Keep it clean, predictable, and readable.


4. game.css

CSS defines the visual language:

  • strokes
  • fills
  • glow effects
  • UI elements
  • reusable classes

Use CSS for style.
Use transforms for motion.
Use inline attributes only when necessary.


5. assets/

Optional folder for:

  • reusable SVG shapes
  • patterns
  • filters
  • icons
  • ship/asteroid/star definitions

Use <defs> + <use> for instancing.
If you’re copying shapes manually, stop and rethink.


6. tests/behavior.spec.js

VectorRen uses Specification‑Driven Development with Given / When / Then behavior tests.

Tests should:

  • describe behavior, not implementation
  • read like a story
  • clarify intent
  • support refactoring
  • help Coding Assistants generate correct code

If a test is hard to write, the behavior is unclear.
If a test is hard to read, the naming is unclear.


7. README.md (per‑game)

Each game folder includes a README with:

  • game description
  • controls
  • architecture notes
  • SVG structure overview
  • high‑level behavior specs
  • known limitations
  • future ideas

This is the onboarding document for contributors.

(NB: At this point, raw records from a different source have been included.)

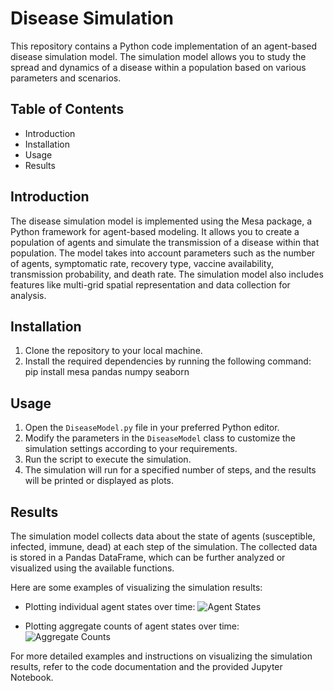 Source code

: # Disease Simulation

This repository contains a Python code implementation of an agent-based disease simulation model. The simulation model allows you to study the spread and dynamics of a disease within a population based on various parameters and scenarios.

## Table of Contents
- Introduction
- Installation
- Usage
- Results

## Introduction
The disease simulation model is implemented using the Mesa package, a Python framework for agent-based modeling. It allows you to create a population of agents and simulate the transmission of a disease within that population. The model takes into account parameters such as the number of agents, symptomatic rate, recovery type, vaccine availability, transmission probability, and death rate. The simulation model also includes features like multi-grid spatial representation and data collection for analysis.

## Installation
1. Clone the repository to your local machine.
2. Install the required dependencies by running the following command:
pip install mesa pandas numpy seaborn

 
## Usage
1. Open the `DiseaseModel.py` file in your preferred Python editor.
2. Modify the parameters in the `DiseaseModel` class to customize the simulation settings according to your requirements.
3. Run the script to execute the simulation.
4. The simulation will run for a specified number of steps, and the results will be printed or displayed as plots.

## Results
The simulation model collects data about the state of agents (susceptible, infected, immune, dead) at each step of the simulation. The collected data is stored in a Pandas DataFrame, which can be further analyzed or visualized using the available functions.

Here are some examples of visualizing the simulation results:

- Plotting individual agent states over time:
![Agent States](./screenshots/Screen%20Shot%202023-05-31%20at%206.04.08%20PM.png)

- Plotting aggregate counts of agent states over time:
![Aggregate Counts](./screenshots/Screen%20Shot%202023-05-31%20at%206.05.27%20PM.png)

For more detailed examples and instructions on visualizing the simulation results, refer to the code documentation and the provided Jupyter Notebook.
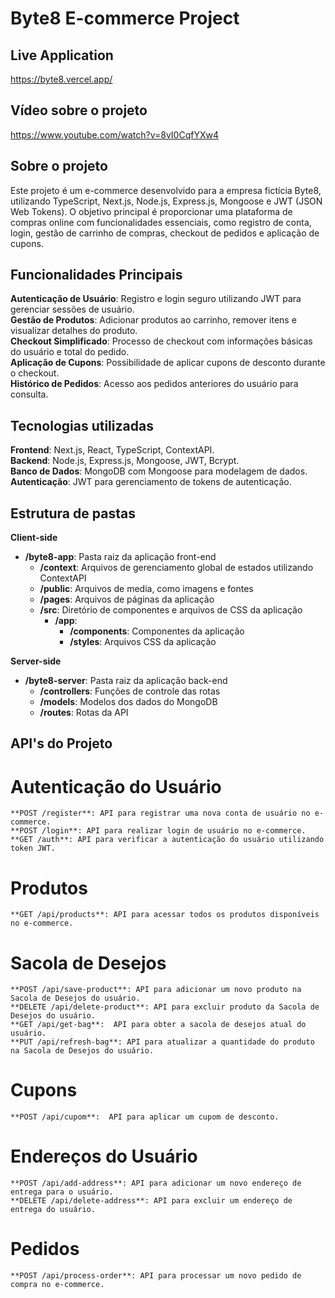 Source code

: # Byte8 E-commerce Project

## Live Application
https://byte8.vercel.app/  

## Vídeo sobre o projeto
https://www.youtube.com/watch?v=8vI0CqfYXw4  

## Sobre o projeto

Este projeto é um e-commerce desenvolvido para a empresa fictícia Byte8, utilizando TypeScript, Next.js, Node.js, Express.js, Mongoose e JWT (JSON Web Tokens). O objetivo principal é proporcionar uma plataforma de compras online com funcionalidades essenciais, como registro de conta, login, gestão de carrinho de compras, checkout de pedidos e aplicação de cupons.  

## Funcionalidades Principais

**Autenticação de Usuário**: Registro e login seguro utilizando JWT para gerenciar sessões de usuário.  
**Gestão de Produtos**: Adicionar produtos ao carrinho, remover itens e visualizar detalhes do produto.  
**Checkout Simplificado**: Processo de checkout com informações básicas do usuário e total do pedido.  
**Aplicação de Cupons**: Possibilidade de aplicar cupons de desconto durante o checkout.  
**Histórico de Pedidos**: Acesso aos pedidos anteriores do usuário para consulta.  

## Tecnologias utilizadas

**Frontend**: Next.js, React, TypeScript, ContextAPI.  
**Backend**: Node.js, Express.js, Mongoose, JWT, Bcrypt.  
**Banco de Dados**: MongoDB com Mongoose para modelagem de dados.  
**Autenticação**: JWT para gerenciamento de tokens de autenticação.  

## Estrutura de pastas

**Client-side**  

- **/byte8-app**: Pasta raiz da aplicação front-end  
    - **/context**: Arquivos de gerenciamento global de estados utilizando ContextAPI  
    - **/public**: Arquivos de media, como imagens e fontes  
    - **/pages**: Arquivos de páginas da aplicação  
    - **/src**: Diretório de componentes e arquivos de CSS da aplicação  
       - **/app**:  
         - **/components**: Componentes da aplicação  
         - **/styles**: Arquivos CSS da aplicação  

**Server-side**

- **/byte8-server**: Pasta raiz da aplicação back-end  
  - **/controllers**: Funções de controle das rotas  
  - **/models**: Modelos dos dados do MongoDB  
  - **/routes**: Rotas da API  
 
## API's do Projeto
  # Autenticação do Usuário  
    **POST /register**: API para registrar uma nova conta de usuário no e-commerce.  
    **POST /login**: API para realizar login de usuário no e-commerce.  
    **GET /auth**: API para verificar a autenticação do usuário utilizando token JWT.  
  # Produtos  
    **GET /api/products**: API para acessar todos os produtos disponíveis no e-commerce.  
  # Sacola de Desejos  
    **POST /api/save-product**: API para adicionar um novo produto na Sacola de Desejos do usuário.  
    **DELETE /api/delete-product**: API para excluir produto da Sacola de Desejos do usuário.  
    **GET /api/get-bag**:  API para obter a sacola de desejos atual do usuário.  
    **PUT /api/refresh-bag**: API para atualizar a quantidade do produto na Sacola de Desejos do usuário.  
  # Cupons  
    **POST /api/cupom**:  API para aplicar um cupom de desconto.  
  # Endereços do Usuário  
    **POST /api/add-address**: API para adicionar um novo endereço de entrega para o usuário.  
    **DELETE /api/delete-address**: API para excluir um endereço de entrega do usuário.  
  # Pedidos  
    **POST /api/process-order**: API para processar um novo pedido de compra no e-commerce.  

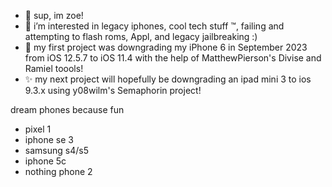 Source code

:- 👋 sup, im zoe!
- 👀 i’m interested in legacy iphones, cool tech stuff ™, failing and attempting to flash roms, Appl, and legacy jailbreaking :)
- 🌱 my first project was downgrading my iPhone 6 in September 2023 from iOS 12.5.7 to iOS 11.4 with the help of MatthewPierson's Divise and Ramiel toools!
- ✨ my next project will hopefully be downgrading an ipad mini 3 to ios 9.3.x using y08wilm's Semaphorin project!


dream phones because fun
- pixel 1
- iphone se 3
- samsung s4/s5
- iphone 5c
- nothing phone 2


  

<!---
zoehcomedy/zoehcomedy is a ✨ special ✨ repository because its `README.md` (this file) appears on your GitHub profile.
You can click the Preview link to take a look at your changes.
--->
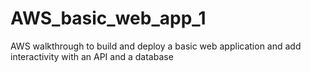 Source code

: # AWS_basic_web_app_1
AWS walkthrough to build and deploy a basic web application and add interactivity with an API and a database
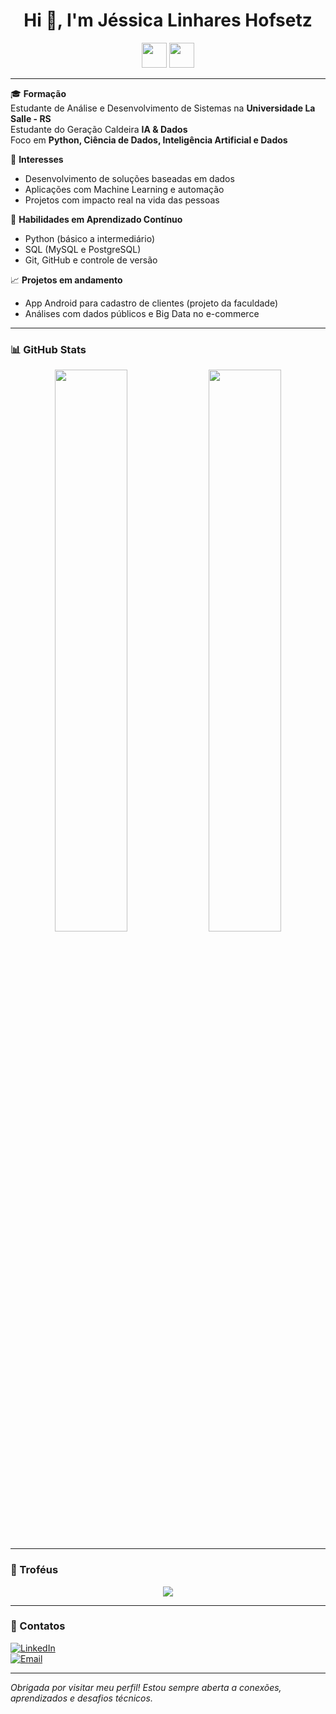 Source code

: <h1 align="center">Hi 👋, I'm Jéssica Linhares Hofsetz</h1>

<p align="center">
  <img src="https://cdn.jsdelivr.net/gh/devicons/devicon/icons/python/python-original.svg" width="40"/>
  <img src="https://cdn.jsdelivr.net/gh/devicons/devicon/icons/mysql/mysql-original.svg" width="40"/>
</p>

---

🎓 **Formação**  
Estudante de Análise e Desenvolvimento de Sistemas na **Universidade La Salle - RS**  
Estudante do Geração Caldeira **IA & Dados**  
Foco em **Python, Ciência de Dados, Inteligência Artificial e Dados**

💼 **Interesses**  
- Desenvolvimento de soluções baseadas em dados  
- Aplicações com Machine Learning e automação  
- Projetos com impacto real na vida das pessoas

🧠 **Habilidades em Aprendizado Contínuo**  
- Python (básico a intermediário)  
- SQL (MySQL e PostgreSQL)  
- Git, GitHub e controle de versão

📈 **Projetos em andamento**  
- App Android para cadastro de clientes (projeto da faculdade)  
- Análises com dados públicos e Big Data no e-commerce  


---

### 📊 GitHub Stats

<p align="center">
  <img src="https://github-readme-stats.vercel.app/api?username=jlinhareshofsetz&show_icons=true&theme=default" width="48%"/>
  <img src="https://github-readme-stats.vercel.app/api/top-langs/?username=jlinhareshofsetz&layout=compact&theme=default" width="48%"/>
</p>

---

### 🏅 Troféus

<p align="center">
  <img src="https://github-profile-trophy.vercel.app/?username=jlinhareshofsetz&theme=flat&column=7"/>
</p>

---

### 🔗 Contatos
[![LinkedIn](https://img.shields.io/badge/-LinkedIn-0A66C2?style=flat-square&logo=linkedin&logoColor=white)](https://www.linkedin.com/in/j%C3%A9ssica-linhares-hofsetz/)  
[![Email](https://img.shields.io/badge/-Email-D14836?style=flat-square&logo=gmail&logoColor=white)](mailto:jlinhareshofsetz@gmail.com)

---

*Obrigada por visitar meu perfil! Estou sempre aberta a conexões, aprendizados e desafios técnicos.*

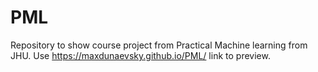 # PML
Repository to show course project from Practical Machine learning from JHU.
Use https://maxdunaevsky.github.io/PML/ link to preview.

8. Coding Assistant Workflow

VectorRen embraces assistants as collaborators, not authors.

When building a new game:

  1. Write the behavior first

    • Given / When / Then
    • plain language
    • no code yet
  2. Write the tests second

    • encode the behavior
    • clarify edge cases
  3. Let the assistant generate scaffolding

    • game loop
    • SVG setup
    • boilerplate
  4. Refine manually

    • architecture
    • naming
    • clarity
  5. Use the assistant for variations

    • alternate movement patterns
    • different shapes
    • UI ideas
  6. Keep the code explainable

    • if the assistant produces magic, rewrite it
    • if the assistant produces noise, simplify it

Assistants accelerate craft.
They don’t replace it.


9. Design Principles (Quick Reference)

Every game must follow the VectorRen principles:

  • SVG is the renderer
  • no build step
  • no dependencies unless absolutely necessary
  • shallow DOM
  • transforms over coordinates
  • readable in one sitting
  • fun comes first

See docs/Principles.md for the full list.


10. Starting a New Game

To create a new game:

  1. Copy this template folder
  2. Rename it
  3. Define the behavior in plain language
  4. Write the Given / When / Then tests
  5. Build the minimal SVG scene
  6. Implement the loop
  7. Add polish
  8. Document the game

If you’re not having fun, something is wrong.


Final Note

This template isn’t here to enforce sameness.
It’s here to enforce clarity.

VectorRen games are small on purpose.
Sharp on purpose.
Joyful on purpose.

Follow the template and you’ll build something worth sharing.